Documentation on how to manually instrument a Python application is available
[here](https://opentelemetry-python.readthedocs.io/en/stable/getting-started.html).

## Troubleshooting

- Depending on the default python version on your system, you might want to use `pip3` and `python3` instead. 
- To be able to run `splk-py-trace` and `splk-py-trace-bootstrap`, the directory pip installs scripts to will
  have to be on your system's PATH environment variable. Generally, this works out of the box when using
  virtual environments, installing packages system-wide or in container images. In some cases, pip may install
  packages into your user local environment. In that case you'll need to add your Python user base's bin directory
  to your system path. You can find out your Python user base as follows by running `python -m site --user-base`.

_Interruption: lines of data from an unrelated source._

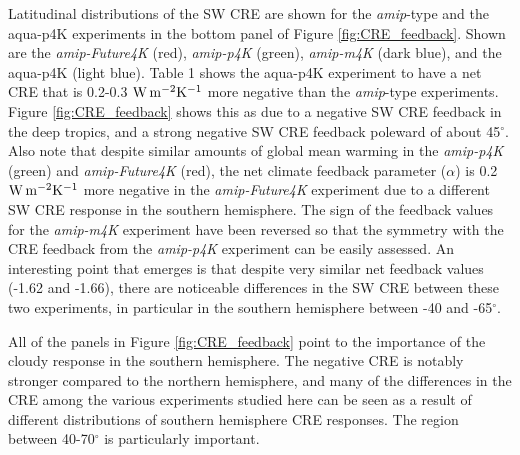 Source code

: \documentclass[draft]{agujournal2019}
\begin{document}
Latitudinal distributions of the SW CRE are shown for the \textit{amip}-type and the aqua-p4K experiments in the bottom 
panel of Figure \ref{fig:CRE_feedback}.  Shown are the \textit{amip-Future4K} (red), \textit{amip-p4K} (green), 
\textit{amip-m4K} (dark blue), and the aqua-p4K (light blue).   Table 1 shows the aqua-p4K experiment to have a net CRE 
that is 0.2-0.3  $\rm{W\, m^{-2} K^{-1}}$ more negative than the \textit{amip}-type experiments.  Figure 
\ref{fig:CRE_feedback} shows this as due to a negative SW CRE feedback in the deep tropics, and a strong negative 
SW CRE feedback poleward of about 45$^{\circ}$.  
Also note that despite similar amounts of global mean warming in the \textit{amip-p4K} (green) and 
\textit{amip-Future4K} (red), the net climate feedback parameter ($\alpha$) is 0.2 $\rm{W\, m^{-2} K^{-1}}$ more negative
in the \textit{amip-Future4K} experiment due to a different SW CRE response in the southern hemisphere.  
The sign of the feedback values for the \textit{amip-m4K} experiment have been reversed so that the symmetry with the CRE
feedback from the \textit{amip-p4K} experiment can be easily assessed.  An interesting point that emerges is that 
despite very similar net feedback values (-1.62 and -1.66), there are noticeable differences in the SW CRE between 
these two experiments, in particular in the southern hemisphere between -40 and -65$^{\circ}$.

All of the panels in Figure \ref{fig:CRE_feedback} point to the importance of the cloudy response in the southern 
hemisphere.   The negative CRE is notably stronger compared to the northern hemisphere, and many of the differences 
in the CRE among the various experiments studied here can be seen as a result of different distributions of southern 
hemisphere CRE responses.  The region between 40-70$^{\circ}$ is particularly important.  

\end{document}
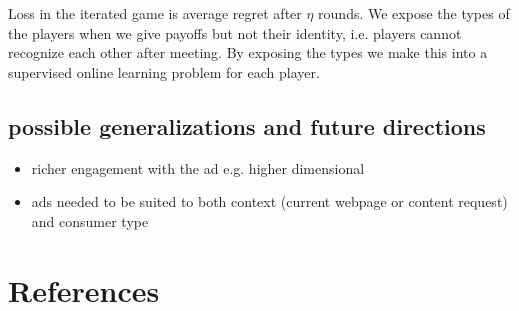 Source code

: \documentclass{article}
\begin{document}
Loss in the iterated game is average regret after $\eta$ rounds. We expose the types of the players when we give payoffs but not their identity, i.e. players cannot recognize each other after meeting. By exposing the types we make this into a supervised online learning problem for each player.

\subsection{possible generalizations and future directions}

\begin{itemize}
	\item richer engagement with the ad e.g. higher dimensional
	\item ads needed to be suited to both context (current webpage or content request) and consumer type
\end{itemize}

\section{References}



\end{document}
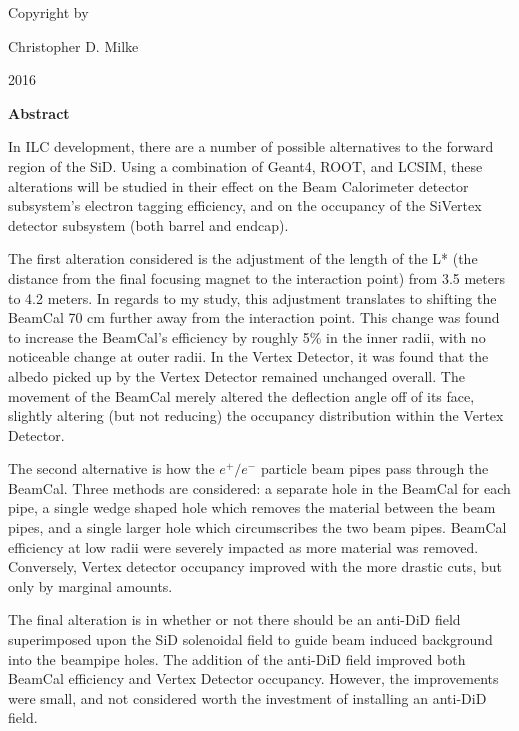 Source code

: \documentclass{report}
\begin{document}
    \newpage \begin{center} 
        \vspace*{\fill}
        Copyright \textcopyright by

        Christopher D. Milke 

        2016
        \vspace*{\fill}
    \end{center} \newpage


        \begin{center} \LARGE \textbf{Abstract} \end{center}

        In ILC development, there are a number of possible alternatives to the forward region of the SiD. Using a combination of Geant4, ROOT, and LCSIM, these alterations will be studied in their effect on the Beam Calorimeter detector subsystem's electron tagging efficiency, and on the occupancy of the SiVertex detector subsystem (both barrel and endcap).

        The first alteration considered is the adjustment of the length of the L* (the distance from the final focusing magnet to the interaction point) from 3.5 meters to 4.2 meters. In regards to my study, this adjustment translates to shifting the BeamCal 70 cm further away from the interaction point. This change was found to increase the BeamCal's efficiency by roughly 5\% in the inner radii, with no noticeable change at outer radii. In the Vertex Detector, it was found that the albedo picked up by the Vertex Detector remained unchanged overall. The movement of the BeamCal merely altered the deflection angle off of its face, slightly altering (but not reducing) the occupancy distribution within the Vertex Detector.

        The second alternative is how the $e^+/e^-$ particle beam pipes pass through the BeamCal. Three methods are considered: a separate hole in the BeamCal for each pipe, a single wedge shaped hole which removes the material between the beam pipes, and a single larger hole which circumscribes the two beam pipes. BeamCal efficiency at low radii were severely impacted as more material was removed. Conversely, Vertex detector occupancy improved with the more drastic cuts, but only by marginal amounts.

        The final alteration is in whether or not there should be an anti-DiD field superimposed upon the SiD solenoidal field to guide beam induced background into the beampipe holes. The addition of the anti-DiD field improved both BeamCal efficiency and Vertex Detector occupancy. However, the improvements were small, and not considered worth the investment of installing an anti-DiD field.
    \newpage
\end{document}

  For example, if `python -m site --user-base` reports that `/Users/splunk/.local` as the Python user base, then
  you can add the directory to your path on Unix like system as follows:

  ```
  export PATH="/Users/splunk/.local/bin:$PATH"
  ```
- Enable debug logging like you would for any Python application.

  ```python
  import logging

  logging.basicConfig(level=logging.DEBUG)
  ```

  > :warning: Debug logging is extremely verbose and resource intensive. Enable
  > debug logging only when needed and disable when done.

# License and versioning

The Splunk distribution of OpenTelemetry Python Instrumentation is a
distribution of the [OpenTelemetry Python
project](https://github.com/open-telemetry/opentelemetry-python). It is
released under the terms of the Apache Software License version 2.0. See [the
license file](./LICENSE) for more details.